Immédiatement après avoir enterré son père, Henri Girard est jeté en prison par le juge d’instruction, sans preuves ni aveux.

Dix-neuf mois plus tard, au printemps 1943, le procès s'ouvre aux assises de Périgueux devant une nuée de correspondants de presse. Âgé de 25 ans, le jeune homme à l’épaisse chevelure rousse qui entre dans le tribunal par une porte dérobée est promis au châtiment ultime.

Une centaine de témoins sont cités. L'un des ténors parisiens les plus brillants de l’époque, M. Maurice Garçon, membre de l’Académie française et ami de Georges Girard, a accepté de défendre son fils. Tout au long du procès, il met au jour les nombreuses failles de l'accusation et fait témoigner le fils des gardiens du château, René Taulu, qui fait pâle figure face aux questions du ténor.

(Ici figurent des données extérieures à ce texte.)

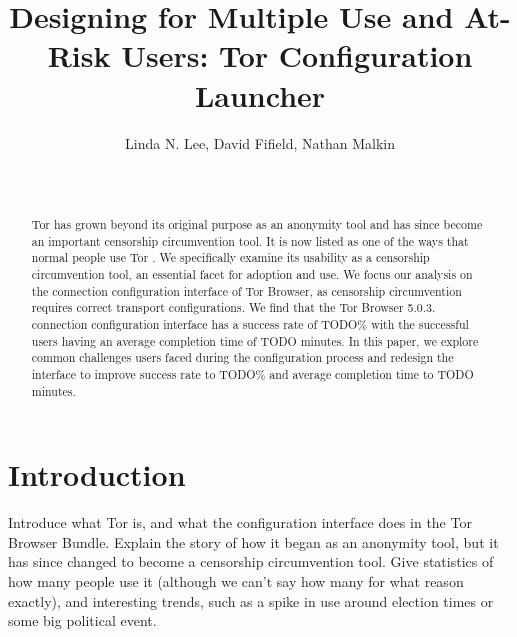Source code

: \documentclass{template}
\begin{document}
\title{Designing for Multiple Use and At-Risk Users: Tor Configuration Launcher}
\author{
 \alignauthor Linda N. Lee, David Fifield, Nathan Malkin \\
   \vspace{0.5em}
    \\
   \\
}
\maketitle

\begin{abstract}
\indent \indent
Tor has grown beyond its original purpose as an anonymity tool and has 
since become an important censorship circumvention tool. It is now listed
as one of the ways that normal people use Tor \cite{whotor}.
We specifically examine its usability as a censorship circumvention tool,
an essential facet for adoption and use. We focus our analysis on the connection 
configuration interface of Tor Browser, as censorship circumvention requires 
correct transport configurations. We find that the Tor Browser 5.0.3. connection
configuration interface has a success rate of {\color {red} TODO}\% with the 
successful users having an average completion time of {\color {red} TODO} minutes. 
In this paper, we explore common challenges users faced during the configuration
process and redesign the interface to improve success rate to {\color {red} TODO}\% 
and average completion time to {\color {red} TODO} minutes.
\end{abstract}


\section{Introduction}
{\color {red} 
Introduce what Tor is, and what the configuration interface does in the Tor Browser Bundle. Explain the story of how it began as an anonymity tool, but it has since changed to become a censorship circumvention tool. Give statistics of how many people use it (although we can't say how many for what reason exactly), and interesting trends, such as a spike in use around election times or some big political event. 
}
\end{document}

En juin 1943, le procureur requiert la peine de mort sans avoir pu fournir de preuves de la culpabilité de Girard.

Le Petit Parisien rapporte :

« L'avocat général n'avait pas grand-chose à dire sinon répéter tout ce qui venait d'être exposé par la partie civile. Il exprima toute son horreur pour le plus affreux des crimes, le parricide. Il affirma que sa conscience de magistrat n'était pas même effleurée d'une ombre de doute au sujet de la culpabilité de Girard. Il requit la peine capitale. Une esquisse d'applaudissements se fit entendre.

La foule est de plus en plus passionnée pour ce procès. Non seulement la salle était archi-pleine mais encore le public, compact, a écouté les deux réquisitoires dans la salle des pas perdus, les portes de la salle étant ouvertes.  Et, au dehors, une foule animée entoure le palais pendant toute la durée des audiences. »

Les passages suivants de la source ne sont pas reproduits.